REPUBLIKA.CO.ID, JAKARTA -- Pakar tata negara dari Universitas Islam Negeri (UIN) Syarif Hidayatullah Jakarta, Ismail Hasani, menanggapi judicial review terhadap ambang batas pencalonan presiden (presidential threshold) ke Mahkamah Konstitusi (MK). Menurutnya, konstitusi tak melarang secara tegas pemberlakuan presidential threshold.
Ismail menjelaskan presidential threshold merupakan ketentuan yang sifatnya terbuka diserahkan ke lembaga pembentuk Undang-Undang. Parlemen dan Presiden diperbolehkan menentukan format presidential threshold.
"Ketentuan ini disebut open legal policy diserahkan ke pembentuk Undang-Undang mau ada presidential threshold atau tidak itu kewenangan DPR dan Presiden enggak cuma DPR saja. Apakah mereka mau atau tidak mau," kata Ismail kepada Republika, Sabtu (18/12).
Ismail mempersilahkan siapapun mengajukan uji materil terhadap ketentuan presidential threshold. Sebab hal itu merupakan hak warga negara. Hanya saja, ia menekankan presidential threshold bukan sesuatu yang dilarang oleh konstitusi.
"Presidential threshold bukan sesuatu yang tegas diatur dalam konstitusi.
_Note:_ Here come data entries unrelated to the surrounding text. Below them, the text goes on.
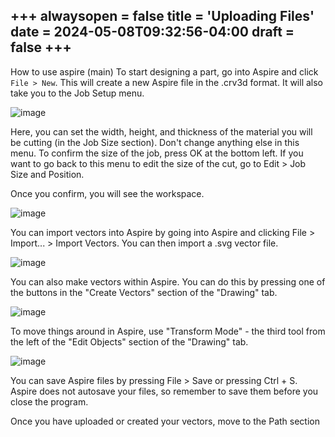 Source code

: +++
alwaysopen = false
title = 'Uploading Files'
date = 2024-05-08T09:32:56-04:00
draft = false
+++
---

How to use aspire (main)
To start designing a part, go into Aspire and click `File > New`. This will create a new Aspire file in the .crv3d format. It will also take you to the Job Setup menu. 

![image](/images/237.png) 

Here, you can set the width, height, and thickness of the material you will be cutting (in the Job Size section). Don't change anything else in this menu. To confirm the size of the job, press OK at the bottom left. If you want to go back to this menu to edit the size of the cut, go to Edit > Job Size and Position.

Once you confirm, you will see the workspace.

![image](/images/238.png)

You can import vectors into Aspire by going into Aspire and clicking File > Import... > Import Vectors. You can then import a .svg vector file.

![image](/images/239.png)

You can also make vectors within Aspire. You can do this by pressing one of the buttons in the "Create Vectors" section of the "Drawing" tab.

![image](/images/240.png)

To move things around in Aspire, use "Transform Mode" - the third tool from the left of the "Edit Objects" section of the "Drawing" tab.

![image](/images/241.png)

You can save Aspire files by pressing File > Save or pressing Ctrl + S. Aspire does not autosave your files, so remember to save them before you close the program.

Once you have uploaded or created your vectors, move to the Path section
Karenanya baik itu ditetapkan maupun tidak ada maka tidak ada debat konstitusionalnya," ujar Ismail.
Selain itu, Ismail mensinyalkan keraguan bahwa uji materil presidential threshold bakal diterima oleh MK. Sebab ia meyakini ketentuan presidential threshold tak melanggar konstitusi.
"Tidak ada isu konstitusionalnya karena tidak ada norma konstitusi yang dilanggar dengan adanya presidential threshold atau tidak ada," ucap Ismail.
Sebelumnya, dua anggota Dewan Perwakilan Daerah (DPD) Bustami Zainuddin dan Fachrul Razi mengajukan judicial review Presidential Threshold dalam UU Pemilu ke MK pada Jumat (10/12). Keduanya yang didampingi pengacara Refly Harun ingin ambang batas jadi nol persen.